INPUT FOR THIS TASK:
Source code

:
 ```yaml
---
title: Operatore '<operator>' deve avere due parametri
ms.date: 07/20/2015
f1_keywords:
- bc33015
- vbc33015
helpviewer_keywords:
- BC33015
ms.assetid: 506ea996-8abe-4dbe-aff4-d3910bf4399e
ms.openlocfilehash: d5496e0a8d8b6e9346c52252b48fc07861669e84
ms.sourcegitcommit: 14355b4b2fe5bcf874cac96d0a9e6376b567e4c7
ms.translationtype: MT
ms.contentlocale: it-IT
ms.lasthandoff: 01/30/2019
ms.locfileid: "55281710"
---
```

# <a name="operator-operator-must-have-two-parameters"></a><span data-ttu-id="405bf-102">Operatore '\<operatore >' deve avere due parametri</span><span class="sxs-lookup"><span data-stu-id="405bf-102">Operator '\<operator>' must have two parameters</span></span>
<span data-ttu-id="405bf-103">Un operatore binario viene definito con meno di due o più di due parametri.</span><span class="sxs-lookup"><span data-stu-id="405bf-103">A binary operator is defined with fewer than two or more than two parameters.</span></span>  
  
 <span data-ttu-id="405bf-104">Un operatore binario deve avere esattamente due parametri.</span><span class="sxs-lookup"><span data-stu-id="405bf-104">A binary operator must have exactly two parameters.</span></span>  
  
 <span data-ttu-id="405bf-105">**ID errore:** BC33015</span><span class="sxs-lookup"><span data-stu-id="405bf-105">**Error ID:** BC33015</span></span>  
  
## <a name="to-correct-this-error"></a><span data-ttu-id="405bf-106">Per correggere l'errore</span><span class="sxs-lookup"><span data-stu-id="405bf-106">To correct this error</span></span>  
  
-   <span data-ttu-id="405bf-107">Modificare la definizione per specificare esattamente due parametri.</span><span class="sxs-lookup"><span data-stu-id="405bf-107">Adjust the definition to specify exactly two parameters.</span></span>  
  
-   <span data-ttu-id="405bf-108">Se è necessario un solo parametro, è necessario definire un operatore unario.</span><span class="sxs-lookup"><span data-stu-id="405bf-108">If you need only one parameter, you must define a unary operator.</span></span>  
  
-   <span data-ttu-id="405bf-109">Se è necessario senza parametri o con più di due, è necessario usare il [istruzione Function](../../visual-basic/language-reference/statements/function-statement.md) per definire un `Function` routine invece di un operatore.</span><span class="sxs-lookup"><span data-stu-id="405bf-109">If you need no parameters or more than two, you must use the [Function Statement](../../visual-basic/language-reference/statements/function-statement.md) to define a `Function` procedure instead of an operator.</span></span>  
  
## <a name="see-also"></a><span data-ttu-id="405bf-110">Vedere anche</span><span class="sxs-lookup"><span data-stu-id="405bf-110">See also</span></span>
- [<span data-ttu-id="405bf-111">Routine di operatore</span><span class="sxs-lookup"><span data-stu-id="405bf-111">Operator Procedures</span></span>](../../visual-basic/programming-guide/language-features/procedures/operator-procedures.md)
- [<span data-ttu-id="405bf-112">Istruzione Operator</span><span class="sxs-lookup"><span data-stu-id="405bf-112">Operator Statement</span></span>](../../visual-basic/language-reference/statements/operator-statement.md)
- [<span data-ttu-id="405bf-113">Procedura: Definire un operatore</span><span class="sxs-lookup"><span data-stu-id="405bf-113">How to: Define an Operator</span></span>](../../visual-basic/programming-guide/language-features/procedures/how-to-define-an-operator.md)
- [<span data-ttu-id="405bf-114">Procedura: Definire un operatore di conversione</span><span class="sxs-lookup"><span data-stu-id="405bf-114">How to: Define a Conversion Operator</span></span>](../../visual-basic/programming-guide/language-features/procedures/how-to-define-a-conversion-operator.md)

EXERCISE DESCRIPTION: If a line of the material contains the word "name", pick it out and copy it.

SOLVED PROBLEM:
# <a name="operator-operator-must-have-two-parameters"></a><span data-ttu-id="405bf-102">Operatore '\<operatore >' deve avere due parametri</span><span class="sxs-lookup"><span data-stu-id="405bf-102">Operator '\<operator>' must have two parameters</span></span>
## <a name="to-correct-this-error"></a><span data-ttu-id="405bf-106">Per correggere l'errore</span><span class="sxs-lookup"><span data-stu-id="405bf-106">To correct this error</span></span>  
## <a name="see-also"></a><span data-ttu-id="405bf-110">Vedere anche</span><span class="sxs-lookup"><span data-stu-id="405bf-110">See also</span></span>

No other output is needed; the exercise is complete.